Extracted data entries
───

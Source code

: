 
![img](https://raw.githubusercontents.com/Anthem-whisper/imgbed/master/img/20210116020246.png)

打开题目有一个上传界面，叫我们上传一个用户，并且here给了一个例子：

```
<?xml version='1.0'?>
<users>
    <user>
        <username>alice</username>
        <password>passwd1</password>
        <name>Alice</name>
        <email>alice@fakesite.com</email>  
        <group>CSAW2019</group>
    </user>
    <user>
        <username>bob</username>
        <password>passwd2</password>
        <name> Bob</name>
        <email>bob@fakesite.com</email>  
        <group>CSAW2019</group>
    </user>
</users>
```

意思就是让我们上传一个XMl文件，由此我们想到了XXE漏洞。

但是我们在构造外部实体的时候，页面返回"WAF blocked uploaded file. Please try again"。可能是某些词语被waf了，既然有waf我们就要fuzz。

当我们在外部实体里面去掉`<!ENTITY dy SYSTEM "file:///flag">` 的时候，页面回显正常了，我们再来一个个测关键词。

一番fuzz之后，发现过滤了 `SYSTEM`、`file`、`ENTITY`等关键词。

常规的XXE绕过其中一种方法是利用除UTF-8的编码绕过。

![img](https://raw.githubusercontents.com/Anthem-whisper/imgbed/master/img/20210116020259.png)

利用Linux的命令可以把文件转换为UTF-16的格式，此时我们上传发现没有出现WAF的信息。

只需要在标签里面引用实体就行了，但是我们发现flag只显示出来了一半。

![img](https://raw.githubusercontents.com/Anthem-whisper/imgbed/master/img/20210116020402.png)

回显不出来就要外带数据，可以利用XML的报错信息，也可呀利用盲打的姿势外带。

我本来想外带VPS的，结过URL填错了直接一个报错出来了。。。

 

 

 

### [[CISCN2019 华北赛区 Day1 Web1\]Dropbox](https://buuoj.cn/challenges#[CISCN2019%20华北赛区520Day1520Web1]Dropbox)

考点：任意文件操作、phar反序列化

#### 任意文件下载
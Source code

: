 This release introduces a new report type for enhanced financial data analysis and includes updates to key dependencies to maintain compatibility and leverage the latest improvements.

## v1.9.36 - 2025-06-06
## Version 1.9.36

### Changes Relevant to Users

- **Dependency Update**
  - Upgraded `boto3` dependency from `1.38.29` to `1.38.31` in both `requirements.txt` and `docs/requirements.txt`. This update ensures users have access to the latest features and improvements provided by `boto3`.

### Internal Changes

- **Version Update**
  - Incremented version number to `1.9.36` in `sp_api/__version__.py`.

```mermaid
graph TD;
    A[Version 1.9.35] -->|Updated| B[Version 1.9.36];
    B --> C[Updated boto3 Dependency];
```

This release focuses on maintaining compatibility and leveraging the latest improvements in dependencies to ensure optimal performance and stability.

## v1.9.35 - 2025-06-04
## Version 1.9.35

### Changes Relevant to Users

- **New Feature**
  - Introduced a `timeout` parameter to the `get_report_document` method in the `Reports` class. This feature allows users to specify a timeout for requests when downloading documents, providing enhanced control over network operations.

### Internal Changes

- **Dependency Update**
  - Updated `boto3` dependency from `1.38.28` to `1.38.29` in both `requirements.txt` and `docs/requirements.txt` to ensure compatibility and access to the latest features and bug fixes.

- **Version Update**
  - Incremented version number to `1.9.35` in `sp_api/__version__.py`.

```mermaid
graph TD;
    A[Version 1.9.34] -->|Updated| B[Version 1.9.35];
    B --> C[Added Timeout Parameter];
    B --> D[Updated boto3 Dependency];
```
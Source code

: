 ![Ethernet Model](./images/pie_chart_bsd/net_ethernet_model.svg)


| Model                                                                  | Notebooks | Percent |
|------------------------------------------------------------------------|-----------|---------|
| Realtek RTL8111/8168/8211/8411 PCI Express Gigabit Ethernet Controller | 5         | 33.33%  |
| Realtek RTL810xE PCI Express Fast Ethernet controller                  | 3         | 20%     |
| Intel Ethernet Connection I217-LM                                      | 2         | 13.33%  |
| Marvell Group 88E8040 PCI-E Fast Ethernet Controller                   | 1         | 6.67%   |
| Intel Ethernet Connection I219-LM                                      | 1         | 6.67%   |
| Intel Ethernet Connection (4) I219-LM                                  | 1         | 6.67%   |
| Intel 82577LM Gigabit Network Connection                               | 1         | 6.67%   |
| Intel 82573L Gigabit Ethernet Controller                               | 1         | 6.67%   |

───

Brief: Scan the data for the string "SYSTEM" and copy each line in which it occurs.

Answer to the exercise:
当我们在外部实体里面去掉`<!ENTITY dy SYSTEM "file:///flag">` 的时候，页面回显正常了，我们再来一个个测关键词。
一番fuzz之后，发现过滤了 `SYSTEM`、`file`、`ENTITY`等关键词。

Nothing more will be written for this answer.